Exercise prompt
What lines below contain the string "harden"? List them all.

Data provided
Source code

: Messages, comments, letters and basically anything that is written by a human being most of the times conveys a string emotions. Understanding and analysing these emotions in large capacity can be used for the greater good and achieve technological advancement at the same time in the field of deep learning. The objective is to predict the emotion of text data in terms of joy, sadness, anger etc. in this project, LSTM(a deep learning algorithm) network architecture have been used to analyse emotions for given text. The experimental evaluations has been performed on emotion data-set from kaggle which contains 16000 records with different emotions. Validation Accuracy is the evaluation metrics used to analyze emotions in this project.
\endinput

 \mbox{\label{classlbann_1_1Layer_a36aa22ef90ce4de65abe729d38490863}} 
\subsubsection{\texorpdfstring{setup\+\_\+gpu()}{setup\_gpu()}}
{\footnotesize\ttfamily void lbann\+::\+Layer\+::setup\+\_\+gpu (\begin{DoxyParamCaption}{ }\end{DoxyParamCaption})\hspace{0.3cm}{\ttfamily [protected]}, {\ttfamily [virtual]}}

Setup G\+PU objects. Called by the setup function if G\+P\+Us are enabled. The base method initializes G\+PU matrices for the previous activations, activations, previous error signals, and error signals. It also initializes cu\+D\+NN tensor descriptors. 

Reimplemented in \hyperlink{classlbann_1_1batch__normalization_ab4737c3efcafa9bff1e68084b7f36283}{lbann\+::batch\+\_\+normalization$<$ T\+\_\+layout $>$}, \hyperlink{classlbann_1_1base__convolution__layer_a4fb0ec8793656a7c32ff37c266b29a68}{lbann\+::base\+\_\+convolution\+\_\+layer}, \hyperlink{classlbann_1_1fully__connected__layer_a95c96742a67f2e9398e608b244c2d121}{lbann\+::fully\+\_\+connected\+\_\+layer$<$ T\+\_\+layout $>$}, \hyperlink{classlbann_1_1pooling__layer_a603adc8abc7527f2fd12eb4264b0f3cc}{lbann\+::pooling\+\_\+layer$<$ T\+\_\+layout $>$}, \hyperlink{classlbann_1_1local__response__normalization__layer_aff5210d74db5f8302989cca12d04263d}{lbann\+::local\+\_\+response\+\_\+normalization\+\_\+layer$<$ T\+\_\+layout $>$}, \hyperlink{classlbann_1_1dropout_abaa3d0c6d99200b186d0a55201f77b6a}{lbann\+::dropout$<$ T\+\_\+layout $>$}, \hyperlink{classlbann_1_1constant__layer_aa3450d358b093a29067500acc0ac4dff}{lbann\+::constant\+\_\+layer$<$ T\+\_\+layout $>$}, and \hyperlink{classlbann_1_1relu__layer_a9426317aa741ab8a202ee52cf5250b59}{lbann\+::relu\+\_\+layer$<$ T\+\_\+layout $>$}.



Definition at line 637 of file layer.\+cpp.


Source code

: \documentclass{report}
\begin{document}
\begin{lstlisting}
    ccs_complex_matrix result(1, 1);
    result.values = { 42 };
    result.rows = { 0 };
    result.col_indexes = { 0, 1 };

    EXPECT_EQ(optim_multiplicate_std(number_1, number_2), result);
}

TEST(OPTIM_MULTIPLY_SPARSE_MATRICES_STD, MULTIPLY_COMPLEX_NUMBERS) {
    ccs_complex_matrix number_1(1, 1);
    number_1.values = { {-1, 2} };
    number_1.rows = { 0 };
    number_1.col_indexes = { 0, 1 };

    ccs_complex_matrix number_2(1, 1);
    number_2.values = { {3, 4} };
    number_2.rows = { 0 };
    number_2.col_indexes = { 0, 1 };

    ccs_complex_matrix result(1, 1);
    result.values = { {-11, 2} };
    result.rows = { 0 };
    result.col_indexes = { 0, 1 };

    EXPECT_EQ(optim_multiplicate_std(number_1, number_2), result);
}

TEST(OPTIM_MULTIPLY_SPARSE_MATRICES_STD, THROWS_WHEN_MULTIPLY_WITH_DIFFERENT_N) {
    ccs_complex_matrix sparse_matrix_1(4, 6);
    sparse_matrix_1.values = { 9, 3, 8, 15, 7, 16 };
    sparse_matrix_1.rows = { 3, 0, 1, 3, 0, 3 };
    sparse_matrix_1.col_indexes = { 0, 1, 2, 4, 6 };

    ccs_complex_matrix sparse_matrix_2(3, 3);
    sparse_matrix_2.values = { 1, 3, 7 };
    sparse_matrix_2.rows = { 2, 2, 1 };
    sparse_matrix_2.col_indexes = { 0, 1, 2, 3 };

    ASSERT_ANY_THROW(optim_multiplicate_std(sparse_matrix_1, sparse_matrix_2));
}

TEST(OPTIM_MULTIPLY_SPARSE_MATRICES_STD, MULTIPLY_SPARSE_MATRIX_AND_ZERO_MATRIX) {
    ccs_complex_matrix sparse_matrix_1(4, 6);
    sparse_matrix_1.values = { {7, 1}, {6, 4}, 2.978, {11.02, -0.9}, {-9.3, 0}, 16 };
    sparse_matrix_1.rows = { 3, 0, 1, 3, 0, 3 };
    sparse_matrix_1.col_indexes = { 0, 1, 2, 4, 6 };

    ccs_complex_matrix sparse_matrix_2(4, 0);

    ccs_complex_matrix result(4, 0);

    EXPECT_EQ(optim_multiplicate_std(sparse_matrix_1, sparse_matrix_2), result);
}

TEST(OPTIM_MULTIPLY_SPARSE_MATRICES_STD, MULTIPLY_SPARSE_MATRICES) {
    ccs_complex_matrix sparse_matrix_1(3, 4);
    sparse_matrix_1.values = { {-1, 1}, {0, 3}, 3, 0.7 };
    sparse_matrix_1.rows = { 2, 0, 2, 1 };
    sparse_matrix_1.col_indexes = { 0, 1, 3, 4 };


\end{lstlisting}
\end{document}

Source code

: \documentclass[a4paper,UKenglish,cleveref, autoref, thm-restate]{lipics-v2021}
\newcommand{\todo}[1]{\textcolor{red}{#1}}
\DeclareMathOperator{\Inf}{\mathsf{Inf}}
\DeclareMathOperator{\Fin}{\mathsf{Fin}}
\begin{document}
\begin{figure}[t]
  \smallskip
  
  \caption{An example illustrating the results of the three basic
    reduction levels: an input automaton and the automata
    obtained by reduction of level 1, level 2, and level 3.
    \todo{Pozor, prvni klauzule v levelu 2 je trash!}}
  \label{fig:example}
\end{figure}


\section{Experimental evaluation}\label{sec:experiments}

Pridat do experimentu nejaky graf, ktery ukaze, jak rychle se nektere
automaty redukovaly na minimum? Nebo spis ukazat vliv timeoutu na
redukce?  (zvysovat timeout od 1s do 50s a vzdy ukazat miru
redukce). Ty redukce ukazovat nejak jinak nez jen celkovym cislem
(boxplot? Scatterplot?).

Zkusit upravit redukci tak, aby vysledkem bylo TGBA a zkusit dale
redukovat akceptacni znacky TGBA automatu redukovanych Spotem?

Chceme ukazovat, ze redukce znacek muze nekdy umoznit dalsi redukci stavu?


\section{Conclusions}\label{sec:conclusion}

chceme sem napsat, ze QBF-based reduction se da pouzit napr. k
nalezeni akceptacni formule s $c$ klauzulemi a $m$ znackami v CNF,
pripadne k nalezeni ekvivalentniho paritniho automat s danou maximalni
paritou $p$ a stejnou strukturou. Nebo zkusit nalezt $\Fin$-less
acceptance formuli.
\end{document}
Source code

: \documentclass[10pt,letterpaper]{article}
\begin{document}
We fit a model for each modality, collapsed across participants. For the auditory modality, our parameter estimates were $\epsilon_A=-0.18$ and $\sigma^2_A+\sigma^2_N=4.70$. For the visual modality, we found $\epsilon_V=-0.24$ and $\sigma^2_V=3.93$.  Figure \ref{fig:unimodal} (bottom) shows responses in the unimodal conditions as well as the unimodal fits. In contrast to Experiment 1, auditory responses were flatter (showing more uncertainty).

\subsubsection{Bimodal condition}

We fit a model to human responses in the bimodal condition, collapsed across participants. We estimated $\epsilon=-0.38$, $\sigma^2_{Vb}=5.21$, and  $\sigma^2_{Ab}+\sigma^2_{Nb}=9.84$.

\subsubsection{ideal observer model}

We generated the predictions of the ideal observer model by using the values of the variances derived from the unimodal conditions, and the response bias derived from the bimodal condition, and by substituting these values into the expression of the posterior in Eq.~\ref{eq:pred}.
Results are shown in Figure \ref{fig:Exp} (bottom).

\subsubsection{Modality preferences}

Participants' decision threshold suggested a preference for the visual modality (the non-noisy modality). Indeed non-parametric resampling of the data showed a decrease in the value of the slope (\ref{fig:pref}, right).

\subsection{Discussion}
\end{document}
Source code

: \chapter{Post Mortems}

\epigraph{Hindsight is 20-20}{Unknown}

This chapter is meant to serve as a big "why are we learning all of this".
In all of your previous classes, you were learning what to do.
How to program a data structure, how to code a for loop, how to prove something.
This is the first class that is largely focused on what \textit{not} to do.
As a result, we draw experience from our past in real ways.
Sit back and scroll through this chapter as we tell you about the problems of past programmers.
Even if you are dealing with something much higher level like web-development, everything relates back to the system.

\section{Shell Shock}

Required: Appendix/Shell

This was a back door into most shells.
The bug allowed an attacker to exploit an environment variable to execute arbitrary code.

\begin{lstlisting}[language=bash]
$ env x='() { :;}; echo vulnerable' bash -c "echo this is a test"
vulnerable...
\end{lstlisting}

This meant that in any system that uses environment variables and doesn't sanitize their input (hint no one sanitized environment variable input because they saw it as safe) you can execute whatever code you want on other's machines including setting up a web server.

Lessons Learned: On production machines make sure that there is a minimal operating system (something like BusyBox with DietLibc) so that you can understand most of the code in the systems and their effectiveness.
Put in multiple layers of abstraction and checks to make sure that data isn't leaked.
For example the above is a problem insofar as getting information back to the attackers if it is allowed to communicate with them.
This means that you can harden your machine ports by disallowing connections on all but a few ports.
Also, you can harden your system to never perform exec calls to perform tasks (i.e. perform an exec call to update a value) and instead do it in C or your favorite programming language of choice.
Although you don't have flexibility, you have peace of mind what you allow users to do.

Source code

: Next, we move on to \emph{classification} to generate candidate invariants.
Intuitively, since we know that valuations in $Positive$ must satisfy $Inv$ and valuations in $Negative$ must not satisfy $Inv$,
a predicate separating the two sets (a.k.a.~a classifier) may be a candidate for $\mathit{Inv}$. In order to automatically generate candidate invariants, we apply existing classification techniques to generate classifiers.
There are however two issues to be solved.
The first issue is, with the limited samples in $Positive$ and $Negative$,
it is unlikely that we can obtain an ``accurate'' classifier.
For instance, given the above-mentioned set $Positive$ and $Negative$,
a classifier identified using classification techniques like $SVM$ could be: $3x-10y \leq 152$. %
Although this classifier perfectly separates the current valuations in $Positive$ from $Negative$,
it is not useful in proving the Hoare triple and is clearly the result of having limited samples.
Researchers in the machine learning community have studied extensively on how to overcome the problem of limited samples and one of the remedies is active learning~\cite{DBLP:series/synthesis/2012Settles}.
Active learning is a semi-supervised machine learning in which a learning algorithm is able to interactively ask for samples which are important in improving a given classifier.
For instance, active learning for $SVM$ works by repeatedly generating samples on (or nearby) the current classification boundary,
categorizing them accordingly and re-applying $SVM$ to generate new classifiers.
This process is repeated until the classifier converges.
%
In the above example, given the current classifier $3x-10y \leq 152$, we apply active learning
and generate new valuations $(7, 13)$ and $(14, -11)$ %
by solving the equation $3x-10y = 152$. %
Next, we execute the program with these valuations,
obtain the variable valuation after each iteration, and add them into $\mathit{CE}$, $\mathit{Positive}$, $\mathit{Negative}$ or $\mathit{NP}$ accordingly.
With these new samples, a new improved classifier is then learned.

Answer for this exercise
This means that you can harden your machine ports by disallowing connections on all but a few ports.
Also, you can harden your system to never perform exec calls to perform tasks (i.e. perform an exec call to update a value) and instead do it in C or your favorite programming language of choice.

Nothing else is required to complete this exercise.